**Instructions for the task:** Pull each line holding the word "paragraph" from the data.

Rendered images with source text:
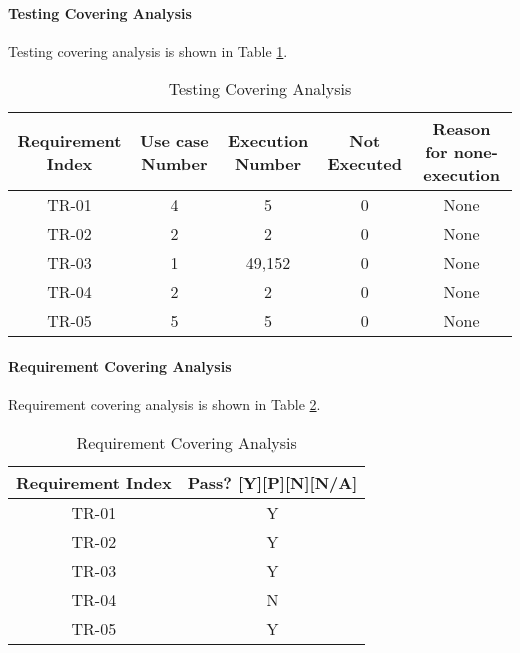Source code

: \documentclass[10pt]{article}
\begin{document}
\paragraph{Testing Covering Analysis}
Testing covering analysis is shown in Table \ref{Testing Covering Analysis}.

\begin{table}[htb]
	\centering
	\begin{tabular}{|c|c|c|c|c|}
	\hline
	Requirement Index & Use case Number & Execution Number & Not Executed & Reason for none-execution \\ \hline
	TR-01             & 4               & 5                & 0            & None                      \\ \hline
	TR-02             & 2               & 2                & 0            & None                      \\ \hline
	TR-03             & 1               & 49,152           & 0            & None                      \\ \hline
	TR-04             & 2               & 2                & 0            & None                      \\ \hline
	TR-05             & 5               & 5                & 0            & None                      \\ \hline
	\end{tabular}
	\caption{Testing Covering Analysis}
	\label{Testing Covering Analysis}
	\end{table}

\paragraph{Requirement Covering Analysis}
Requirement covering analysis is shown in Table \ref{Requirement Covering Analysis}.

\begin{table}[htb]
	\centering
	\begin{tabular}{|c|c|}
	\hline
	Requirement Index & Pass? {[}Y{]}{[}P{]}{[}N{]}{[}N/A{]} \\ \hline
	TR-01             & Y                                    \\ \hline
	TR-02             & Y                                    \\ \hline
	TR-03             & Y                                    \\ \hline
	TR-04             & N                                    \\ \hline
	TR-05             & Y                                    \\ \hline
	\end{tabular}

	\caption{Requirement Covering Analysis}
	\label{Requirement Covering Analysis}
	\end{table}
\end{document}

**Result for this exercise:**
\paragraph{Testing Covering Analysis}
\paragraph{Requirement Covering Analysis}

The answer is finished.